Data records:
Segment Open

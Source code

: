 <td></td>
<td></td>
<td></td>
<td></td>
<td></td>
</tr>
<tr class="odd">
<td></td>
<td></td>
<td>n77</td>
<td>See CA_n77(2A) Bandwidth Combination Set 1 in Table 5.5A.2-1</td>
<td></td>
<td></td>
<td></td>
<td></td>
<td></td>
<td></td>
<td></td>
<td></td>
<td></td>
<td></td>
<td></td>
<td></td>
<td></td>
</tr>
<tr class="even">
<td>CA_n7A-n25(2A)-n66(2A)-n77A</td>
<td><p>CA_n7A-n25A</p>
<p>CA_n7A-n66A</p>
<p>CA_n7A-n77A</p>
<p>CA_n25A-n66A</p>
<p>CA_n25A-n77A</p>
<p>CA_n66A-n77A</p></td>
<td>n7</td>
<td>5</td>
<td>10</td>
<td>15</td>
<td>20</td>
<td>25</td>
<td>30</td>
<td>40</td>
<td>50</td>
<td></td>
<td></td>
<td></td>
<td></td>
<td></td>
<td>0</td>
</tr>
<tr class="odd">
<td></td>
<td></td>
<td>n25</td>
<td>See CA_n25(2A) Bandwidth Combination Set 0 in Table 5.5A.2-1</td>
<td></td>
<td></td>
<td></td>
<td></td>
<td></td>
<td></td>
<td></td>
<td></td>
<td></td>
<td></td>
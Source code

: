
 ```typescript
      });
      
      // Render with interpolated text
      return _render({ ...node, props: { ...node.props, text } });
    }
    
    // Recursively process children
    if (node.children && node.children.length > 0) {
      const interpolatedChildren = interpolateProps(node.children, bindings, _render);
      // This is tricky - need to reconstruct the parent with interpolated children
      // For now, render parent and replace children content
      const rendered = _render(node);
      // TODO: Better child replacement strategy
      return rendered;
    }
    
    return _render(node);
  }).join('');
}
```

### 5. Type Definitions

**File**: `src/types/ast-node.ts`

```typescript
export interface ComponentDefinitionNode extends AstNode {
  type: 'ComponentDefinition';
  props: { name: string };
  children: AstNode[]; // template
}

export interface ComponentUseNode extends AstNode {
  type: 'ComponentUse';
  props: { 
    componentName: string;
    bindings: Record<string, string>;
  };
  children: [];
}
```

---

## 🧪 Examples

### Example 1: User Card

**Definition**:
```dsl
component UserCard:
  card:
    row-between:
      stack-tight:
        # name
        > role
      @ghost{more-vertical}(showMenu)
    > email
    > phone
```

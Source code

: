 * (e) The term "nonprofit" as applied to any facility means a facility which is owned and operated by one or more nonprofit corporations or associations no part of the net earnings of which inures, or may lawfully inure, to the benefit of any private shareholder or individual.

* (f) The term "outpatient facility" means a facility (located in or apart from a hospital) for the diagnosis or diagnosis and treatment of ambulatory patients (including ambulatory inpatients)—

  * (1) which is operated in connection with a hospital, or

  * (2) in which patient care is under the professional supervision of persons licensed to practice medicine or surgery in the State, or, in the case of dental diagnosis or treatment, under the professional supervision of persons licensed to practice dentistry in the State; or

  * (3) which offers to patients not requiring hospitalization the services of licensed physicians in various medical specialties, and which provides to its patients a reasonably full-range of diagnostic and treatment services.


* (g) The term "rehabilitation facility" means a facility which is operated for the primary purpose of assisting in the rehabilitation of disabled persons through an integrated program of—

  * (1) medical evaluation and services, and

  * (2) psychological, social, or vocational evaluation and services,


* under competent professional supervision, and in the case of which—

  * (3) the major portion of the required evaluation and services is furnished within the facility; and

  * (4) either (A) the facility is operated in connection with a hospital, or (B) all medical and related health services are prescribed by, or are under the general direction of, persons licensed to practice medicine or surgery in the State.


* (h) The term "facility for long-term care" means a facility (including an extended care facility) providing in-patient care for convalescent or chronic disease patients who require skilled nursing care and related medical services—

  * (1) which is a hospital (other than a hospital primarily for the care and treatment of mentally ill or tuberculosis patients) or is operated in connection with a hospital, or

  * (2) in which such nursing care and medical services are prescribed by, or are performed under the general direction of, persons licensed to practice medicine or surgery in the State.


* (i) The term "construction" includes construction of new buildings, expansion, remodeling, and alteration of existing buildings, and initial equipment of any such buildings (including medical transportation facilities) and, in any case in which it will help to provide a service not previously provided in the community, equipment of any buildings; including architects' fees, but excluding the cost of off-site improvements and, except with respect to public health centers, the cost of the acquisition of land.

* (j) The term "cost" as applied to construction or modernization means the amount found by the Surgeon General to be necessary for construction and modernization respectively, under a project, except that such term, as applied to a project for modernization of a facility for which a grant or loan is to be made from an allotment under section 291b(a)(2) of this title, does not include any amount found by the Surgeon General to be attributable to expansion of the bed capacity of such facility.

Segment Closed

WHAT THIS TASK INVOLVES:
Among the entries above, the lines between the ones containing "(1) which is operated" and "the facility; and", inclusive, are to be transcribed exactly. No other line is to be given.

ANSWER TO THIS EXERCISE:
  * (1) which is operated in connection with a hospital, or

  * (2) in which patient care is under the professional supervision of persons licensed to practice medicine or surgery in the State, or, in the case of dental diagnosis or treatment, under the professional supervision of persons licensed to practice dentistry in the State; or

  * (3) which offers to patients not requiring hospitalization the services of licensed physicians in various medical specialties, and which provides to its patients a reasonably full-range of diagnostic and treatment services.


* (g) The term "rehabilitation facility" means a facility which is operated for the primary purpose of assisting in the rehabilitation of disabled persons through an integrated program of—

  * (1) medical evaluation and services, and

  * (2) psychological, social, or vocational evaluation and services,


* under competent professional supervision, and in the case of which—

  * (3) the major portion of the required evaluation and services is furnished within the facility; and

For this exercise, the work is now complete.